PROBLEM DETAILS - From the records below, extract only the lines running from the line with "to the build." to the line with "- [ ] Mobile testing (iOS/Android)", both lines included, reproducing them exactly.

Entries taken from a collection

□ □ □ □ □

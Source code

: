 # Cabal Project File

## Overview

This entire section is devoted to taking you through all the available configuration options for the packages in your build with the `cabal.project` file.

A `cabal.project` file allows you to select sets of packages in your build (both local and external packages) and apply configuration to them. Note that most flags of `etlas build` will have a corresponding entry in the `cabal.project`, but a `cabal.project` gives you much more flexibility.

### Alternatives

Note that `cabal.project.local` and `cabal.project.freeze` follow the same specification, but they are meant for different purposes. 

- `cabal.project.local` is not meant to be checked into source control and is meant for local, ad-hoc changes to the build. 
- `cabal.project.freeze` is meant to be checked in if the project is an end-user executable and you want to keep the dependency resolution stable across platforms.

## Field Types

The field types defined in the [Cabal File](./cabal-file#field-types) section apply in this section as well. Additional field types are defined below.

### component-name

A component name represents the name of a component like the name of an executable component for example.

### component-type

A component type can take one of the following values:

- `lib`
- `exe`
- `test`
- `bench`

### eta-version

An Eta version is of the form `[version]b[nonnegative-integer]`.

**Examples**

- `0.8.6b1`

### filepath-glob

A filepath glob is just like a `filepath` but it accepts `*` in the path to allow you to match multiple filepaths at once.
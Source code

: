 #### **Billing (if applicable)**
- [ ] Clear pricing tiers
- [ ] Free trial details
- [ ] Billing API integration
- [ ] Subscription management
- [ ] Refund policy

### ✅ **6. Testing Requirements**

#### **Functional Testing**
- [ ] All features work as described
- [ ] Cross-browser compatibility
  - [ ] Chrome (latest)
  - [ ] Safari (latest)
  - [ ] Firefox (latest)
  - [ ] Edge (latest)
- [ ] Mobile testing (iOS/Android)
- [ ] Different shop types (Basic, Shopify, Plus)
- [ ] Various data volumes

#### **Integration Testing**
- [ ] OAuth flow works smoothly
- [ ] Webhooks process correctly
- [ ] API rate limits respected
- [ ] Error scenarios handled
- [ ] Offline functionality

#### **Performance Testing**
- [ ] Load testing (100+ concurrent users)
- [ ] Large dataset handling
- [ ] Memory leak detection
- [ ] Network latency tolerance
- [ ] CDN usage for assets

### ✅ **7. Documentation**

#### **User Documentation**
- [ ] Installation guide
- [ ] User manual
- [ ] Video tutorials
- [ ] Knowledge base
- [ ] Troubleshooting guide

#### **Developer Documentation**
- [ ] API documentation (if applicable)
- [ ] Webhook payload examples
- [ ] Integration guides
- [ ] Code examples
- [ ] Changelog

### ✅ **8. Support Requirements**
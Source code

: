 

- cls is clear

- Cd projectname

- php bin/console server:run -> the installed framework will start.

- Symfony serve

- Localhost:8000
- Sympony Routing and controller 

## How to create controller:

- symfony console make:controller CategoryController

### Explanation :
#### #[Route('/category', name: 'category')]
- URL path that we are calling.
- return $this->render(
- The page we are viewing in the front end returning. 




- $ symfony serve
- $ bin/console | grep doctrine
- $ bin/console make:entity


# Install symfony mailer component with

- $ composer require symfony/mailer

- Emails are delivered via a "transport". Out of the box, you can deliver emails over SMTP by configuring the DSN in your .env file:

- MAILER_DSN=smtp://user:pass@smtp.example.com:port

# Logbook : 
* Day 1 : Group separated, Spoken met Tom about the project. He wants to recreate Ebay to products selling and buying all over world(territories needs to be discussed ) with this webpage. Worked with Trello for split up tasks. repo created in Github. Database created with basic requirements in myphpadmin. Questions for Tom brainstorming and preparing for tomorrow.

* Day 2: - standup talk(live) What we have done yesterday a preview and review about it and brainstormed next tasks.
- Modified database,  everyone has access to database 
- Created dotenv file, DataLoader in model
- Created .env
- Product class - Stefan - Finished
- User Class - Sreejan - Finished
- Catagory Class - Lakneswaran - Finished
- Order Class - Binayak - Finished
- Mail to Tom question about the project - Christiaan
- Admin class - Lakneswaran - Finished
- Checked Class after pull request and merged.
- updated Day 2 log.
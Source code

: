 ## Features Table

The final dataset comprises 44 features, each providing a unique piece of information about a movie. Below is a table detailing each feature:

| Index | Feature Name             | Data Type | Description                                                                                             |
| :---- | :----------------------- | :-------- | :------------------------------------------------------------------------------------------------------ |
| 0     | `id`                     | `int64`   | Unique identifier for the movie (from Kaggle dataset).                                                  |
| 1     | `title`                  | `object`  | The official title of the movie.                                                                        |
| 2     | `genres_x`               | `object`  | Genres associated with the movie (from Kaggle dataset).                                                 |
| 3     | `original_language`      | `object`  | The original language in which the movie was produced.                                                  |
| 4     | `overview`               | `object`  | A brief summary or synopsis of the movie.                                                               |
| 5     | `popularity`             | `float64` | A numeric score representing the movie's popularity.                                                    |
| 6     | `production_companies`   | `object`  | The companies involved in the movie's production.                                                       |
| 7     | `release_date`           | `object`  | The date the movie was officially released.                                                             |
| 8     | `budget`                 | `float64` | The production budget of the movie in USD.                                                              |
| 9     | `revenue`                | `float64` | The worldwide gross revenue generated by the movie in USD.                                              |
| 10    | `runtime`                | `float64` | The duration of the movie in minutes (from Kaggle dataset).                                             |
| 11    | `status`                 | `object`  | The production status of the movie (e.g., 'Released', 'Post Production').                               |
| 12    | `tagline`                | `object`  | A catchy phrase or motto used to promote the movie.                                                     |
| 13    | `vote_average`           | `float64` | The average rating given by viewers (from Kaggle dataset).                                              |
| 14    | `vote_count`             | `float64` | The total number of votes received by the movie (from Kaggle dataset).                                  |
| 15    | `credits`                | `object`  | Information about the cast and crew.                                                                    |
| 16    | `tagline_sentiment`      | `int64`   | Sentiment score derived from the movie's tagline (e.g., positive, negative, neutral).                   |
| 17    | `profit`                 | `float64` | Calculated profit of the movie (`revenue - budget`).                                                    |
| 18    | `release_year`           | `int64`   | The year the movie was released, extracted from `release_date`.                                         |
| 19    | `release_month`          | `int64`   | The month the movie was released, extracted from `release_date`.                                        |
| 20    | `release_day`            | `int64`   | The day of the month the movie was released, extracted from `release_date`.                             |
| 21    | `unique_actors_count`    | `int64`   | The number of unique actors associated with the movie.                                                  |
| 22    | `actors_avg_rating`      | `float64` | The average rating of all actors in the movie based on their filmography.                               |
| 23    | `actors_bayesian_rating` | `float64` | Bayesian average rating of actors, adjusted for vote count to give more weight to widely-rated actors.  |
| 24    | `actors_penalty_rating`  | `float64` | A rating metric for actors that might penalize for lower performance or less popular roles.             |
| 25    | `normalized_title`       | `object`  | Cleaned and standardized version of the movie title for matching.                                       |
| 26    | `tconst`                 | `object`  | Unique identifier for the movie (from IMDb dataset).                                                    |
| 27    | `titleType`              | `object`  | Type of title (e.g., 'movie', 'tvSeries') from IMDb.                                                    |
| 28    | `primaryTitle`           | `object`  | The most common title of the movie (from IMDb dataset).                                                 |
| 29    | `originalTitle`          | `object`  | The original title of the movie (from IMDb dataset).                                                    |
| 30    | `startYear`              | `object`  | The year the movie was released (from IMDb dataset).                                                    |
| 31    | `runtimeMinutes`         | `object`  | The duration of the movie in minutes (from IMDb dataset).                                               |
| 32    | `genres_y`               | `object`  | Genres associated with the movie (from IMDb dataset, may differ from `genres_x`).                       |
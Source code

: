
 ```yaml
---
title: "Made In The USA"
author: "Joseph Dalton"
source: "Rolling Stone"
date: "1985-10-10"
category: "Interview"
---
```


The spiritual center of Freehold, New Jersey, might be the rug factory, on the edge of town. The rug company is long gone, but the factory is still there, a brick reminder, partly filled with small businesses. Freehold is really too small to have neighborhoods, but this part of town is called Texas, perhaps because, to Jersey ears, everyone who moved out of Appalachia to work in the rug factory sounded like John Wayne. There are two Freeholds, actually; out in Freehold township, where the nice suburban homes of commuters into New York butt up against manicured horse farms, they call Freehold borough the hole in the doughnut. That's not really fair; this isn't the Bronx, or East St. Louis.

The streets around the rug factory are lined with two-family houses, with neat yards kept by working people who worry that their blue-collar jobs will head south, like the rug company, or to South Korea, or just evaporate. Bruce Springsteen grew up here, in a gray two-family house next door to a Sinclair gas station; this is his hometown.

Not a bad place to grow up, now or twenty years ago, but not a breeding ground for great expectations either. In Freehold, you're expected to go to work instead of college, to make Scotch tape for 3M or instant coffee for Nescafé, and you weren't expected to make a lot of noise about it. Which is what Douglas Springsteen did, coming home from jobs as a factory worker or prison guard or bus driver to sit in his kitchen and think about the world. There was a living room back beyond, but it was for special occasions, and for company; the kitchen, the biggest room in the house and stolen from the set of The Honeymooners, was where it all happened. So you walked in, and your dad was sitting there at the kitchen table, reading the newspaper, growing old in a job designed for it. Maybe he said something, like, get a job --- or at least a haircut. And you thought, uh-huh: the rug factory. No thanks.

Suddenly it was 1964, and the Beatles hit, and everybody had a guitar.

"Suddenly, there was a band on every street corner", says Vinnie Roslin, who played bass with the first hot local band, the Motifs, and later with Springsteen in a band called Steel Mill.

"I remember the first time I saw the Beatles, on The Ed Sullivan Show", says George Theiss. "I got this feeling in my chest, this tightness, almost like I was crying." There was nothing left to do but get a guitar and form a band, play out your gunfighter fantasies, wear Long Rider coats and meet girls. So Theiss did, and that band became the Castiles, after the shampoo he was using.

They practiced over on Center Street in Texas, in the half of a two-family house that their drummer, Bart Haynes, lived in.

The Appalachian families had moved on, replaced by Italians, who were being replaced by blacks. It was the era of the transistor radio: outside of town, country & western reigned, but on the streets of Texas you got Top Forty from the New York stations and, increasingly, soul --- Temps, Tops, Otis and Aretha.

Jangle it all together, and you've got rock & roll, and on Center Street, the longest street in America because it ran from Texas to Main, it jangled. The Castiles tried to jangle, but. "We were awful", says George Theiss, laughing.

□ □ □ □ □

WRITTEN RESPONSE -
- `cabal.project.local` is not meant to be checked into source control and is meant for local, ad-hoc changes to the build. 
- `cabal.project.freeze` is meant to be checked in if the project is an end-user executable and you want to keep the dependency resolution stable across platforms.

## Field Types

The field types defined in the [Cabal File](./cabal-file#field-types) section apply in this section as well. Additional field types are defined below.

### component-name

A component name represents the name of a component like the name of an executable component for example.

### component-type

A component type can take one of the following values:

- `lib`
- `exe`
- `test`
- `bench`

### eta-version

An Eta version is of the form `[version]b[nonnegative-integer]`.

**Examples**

- `0.8.6b1`

### filepath-glob

A filepath glob is just like a `filepath` but it accepts `*` in the path to allow you to match multiple filepaths at once.
Source code

: #### **Billing (if applicable)**
- [ ] Clear pricing tiers
- [ ] Free trial details
- [ ] Billing API integration
- [ ] Subscription management
- [ ] Refund policy

### ✅ **6. Testing Requirements**

#### **Functional Testing**
- [ ] All features work as described
- [ ] Cross-browser compatibility
  - [ ] Chrome (latest)
  - [ ] Safari (latest)
  - [ ] Firefox (latest)
  - [ ] Edge (latest)
- [ ] Mobile testing (iOS/Android)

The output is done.